Naples/Campania — Canzone Napoletana: The world's most famous folk tradition — O Sole Mio (1898), Funiculì Funiculà (1880), Torna a Surriento (1902). Instrument: Mandolin + guitar + voice. Sound: Melodic, emotional, operatic. Hear it: Any restaurant in centro storico (especially Via dei Tribunali) hires musicians. Trianon Viviani theatre (traditional Neapolitan music). Sardinia — Cantu a Tenore: 4 male voices create a drone-based polyphony unique in Europe — UNESCO Intangible Heritage since 2005. Instrument: Human voice only (4 parts: bassu, contra, mesu boghe, boghe). Sound: Ancient, guttural, otherworldly — reminiscent of Tibetan throat singing. Hear it: Bitti (Sardinia's cantu a tenore capital), Orgosolo, Mamoiada. Village festivals, especially Cavalcata Sarda (May, Sassari).
Calabria — Tarantella Calabrese: Different from Puglia's pizzica — more PERCUSSIVE, with the organetto (diatonic accordion) and zampogna (Italian bagpipe). Sound: Wild, mountain, driving. Hear it: Festivals in Aspromonte villages, especially around patron saint feasts. Rome/Lazio — Stornelli: Improvised rhyming verses — originally love songs, now often humorous insult-poetry sung at dinner tables after too much Frascati. Instrument: Guitar + accordion. Sound: Witty, rhythmic, competitive. Hear it: Trattorie in Trastevere (some still host stornelli evenings) and Castelli Romani festivals.
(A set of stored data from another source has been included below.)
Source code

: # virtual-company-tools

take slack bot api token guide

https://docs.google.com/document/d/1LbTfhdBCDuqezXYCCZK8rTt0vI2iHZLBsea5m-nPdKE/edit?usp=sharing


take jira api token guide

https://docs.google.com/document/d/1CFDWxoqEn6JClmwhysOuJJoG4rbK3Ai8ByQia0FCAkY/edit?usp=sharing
Sicily — Opera dei Pupi + canti dei carrettieri: Puppet theatre with sung narratives of Charlemagne vs the Saracens. Cart-drivers' songs (canti dei carrettieri) — slow, melismatic, Arab-influenced. Hear it: Palermo puppet theatres (Cuticchio, Argento). Piedmont/North — Occitan music: The Occitan-speaking valleys of Piedmont preserve medieval troubadour traditions — hurdy-gurdy, bagpipes, circle dances. Hear it: Lou Dalfin concerts, Occitan festivals (Val Maira, Val Varaita).